> **Action item**
Copy the records out again in full, keeping them identical.

=-=-=

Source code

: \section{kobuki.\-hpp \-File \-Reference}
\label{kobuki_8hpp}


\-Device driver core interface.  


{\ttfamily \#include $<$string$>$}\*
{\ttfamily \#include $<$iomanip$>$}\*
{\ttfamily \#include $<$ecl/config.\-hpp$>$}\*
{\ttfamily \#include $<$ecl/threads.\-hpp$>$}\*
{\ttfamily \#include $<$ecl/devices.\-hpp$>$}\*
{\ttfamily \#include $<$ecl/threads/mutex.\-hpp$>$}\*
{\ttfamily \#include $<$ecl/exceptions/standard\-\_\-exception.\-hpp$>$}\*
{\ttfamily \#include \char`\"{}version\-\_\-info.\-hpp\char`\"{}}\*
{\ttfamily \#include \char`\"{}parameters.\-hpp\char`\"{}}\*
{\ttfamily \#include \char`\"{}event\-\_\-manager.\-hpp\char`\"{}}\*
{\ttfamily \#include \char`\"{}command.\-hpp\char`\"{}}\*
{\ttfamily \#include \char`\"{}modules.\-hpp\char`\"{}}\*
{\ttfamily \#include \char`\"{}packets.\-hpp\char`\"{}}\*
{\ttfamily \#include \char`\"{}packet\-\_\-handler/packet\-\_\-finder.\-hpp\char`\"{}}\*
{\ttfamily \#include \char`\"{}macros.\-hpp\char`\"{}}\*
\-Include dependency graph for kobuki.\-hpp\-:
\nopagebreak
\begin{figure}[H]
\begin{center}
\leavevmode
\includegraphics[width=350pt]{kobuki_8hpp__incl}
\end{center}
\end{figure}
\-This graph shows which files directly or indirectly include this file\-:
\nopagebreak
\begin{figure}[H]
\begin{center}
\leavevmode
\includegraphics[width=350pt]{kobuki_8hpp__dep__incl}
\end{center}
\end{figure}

=-=-=

> **Result for this exercise**
Source code

: \section{kobuki.\-hpp \-File \-Reference}
\label{kobuki_8hpp}


\-Device driver core interface.  


{\ttfamily \#include $<$string$>$}\*
{\ttfamily \#include $<$iomanip$>$}\*
{\ttfamily \#include $<$ecl/config.\-hpp$>$}\*
{\ttfamily \#include $<$ecl/threads.\-hpp$>$}\*
{\ttfamily \#include $<$ecl/devices.\-hpp$>$}\*
{\ttfamily \#include $<$ecl/threads/mutex.\-hpp$>$}\*
{\ttfamily \#include $<$ecl/exceptions/standard\-\_\-exception.\-hpp$>$}\*
{\ttfamily \#include \char`\"{}version\-\_\-info.\-hpp\char`\"{}}\*
{\ttfamily \#include \char`\"{}parameters.\-hpp\char`\"{}}\*
{\ttfamily \#include \char`\"{}event\-\_\-manager.\-hpp\char`\"{}}\*
{\ttfamily \#include \char`\"{}command.\-hpp\char`\"{}}\*
{\ttfamily \#include \char`\"{}modules.\-hpp\char`\"{}}\*
{\ttfamily \#include \char`\"{}packets.\-hpp\char`\"{}}\*
{\ttfamily \#include \char`\"{}packet\-\_\-handler/packet\-\_\-finder.\-hpp\char`\"{}}\*
{\ttfamily \#include \char`\"{}macros.\-hpp\char`\"{}}\*
\-Include dependency graph for kobuki.\-hpp\-:
\nopagebreak
\begin{figure}[H]
\begin{center}
\leavevmode
\includegraphics[width=350pt]{kobuki_8hpp__incl}
\end{center}
\end{figure}
\-This graph shows which files directly or indirectly include this file\-:
\nopagebreak
\begin{figure}[H]
\begin{center}
\leavevmode
\includegraphics[width=350pt]{kobuki_8hpp__dep__incl}
\end{center}
\end{figure}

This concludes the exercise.